WORK TO COMPLETE »
Check every line of the data below for the string "this", and copy the ones that hold it.

RECORDED INFORMATION »

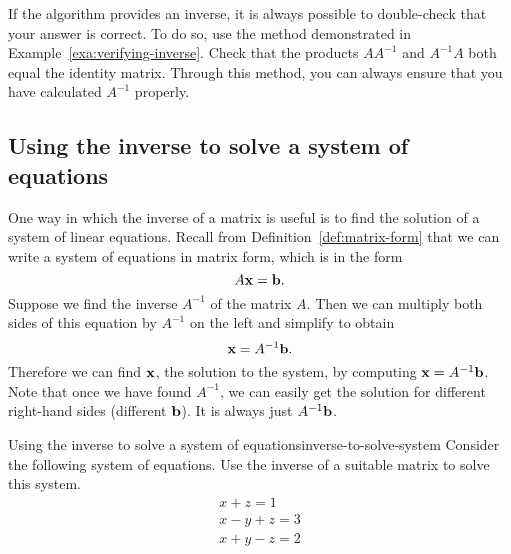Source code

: If the algorithm provides an inverse, it is always possible to
double-check that your answer is correct.  To do so, use the method
demonstrated in Example~\ref{exa:verifying-inverse}. Check that the
products $AA^{-1}$ and $A^{-1}A$ both equal the identity
matrix. Through this method, you can always ensure that you have
calculated $A^{-1}$ properly.

\subsection{Using the inverse to solve a system of equations}

One way in which the inverse of a matrix is useful is to find the
solution of a system of linear equations.  Recall from Definition~\ref{def:matrix-form} that we can write a system of equations in
matrix form, which is in the form
\begin{equation*}
  A\vect{x}=\vect{b}.
\end{equation*}
Suppose we find the inverse $A^{-1}$ of the matrix $A$. Then we can
multiply both sides of this equation by $A^{-1}$ on the left and
simplify to obtain
\begin{equation*}
  \vect{x} = A^{-1}\vect{b}.
\end{equation*}
Therefore we can find $\vect{x}$, the solution to the system, by
computing $\vect{x} = A^{-1}\vect{b}$. Note that once we have found
$A^{-1}$, we can easily get the solution for different right-hand
sides (different $\vect{b}$). It is always just $A^{-1}\vect{b}$.

\begin{example}{Using the inverse to solve a system of equations}{inverse-to-solve-system}
  Consider the following system of equations. Use the inverse of a
  suitable matrix to solve this system.
  \begin{equation*}
    \begin{array}{c}
      x+z=1 \\
      x-y+z=3 \\
      x+y-z=2
    \end{array}
  \end{equation*}
\end{example}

TASK ANSWER »
matrix. Through this method, you can always ensure that you have
multiply both sides of this equation by $A^{-1}$ on the left and
  suitable matrix to solve this system.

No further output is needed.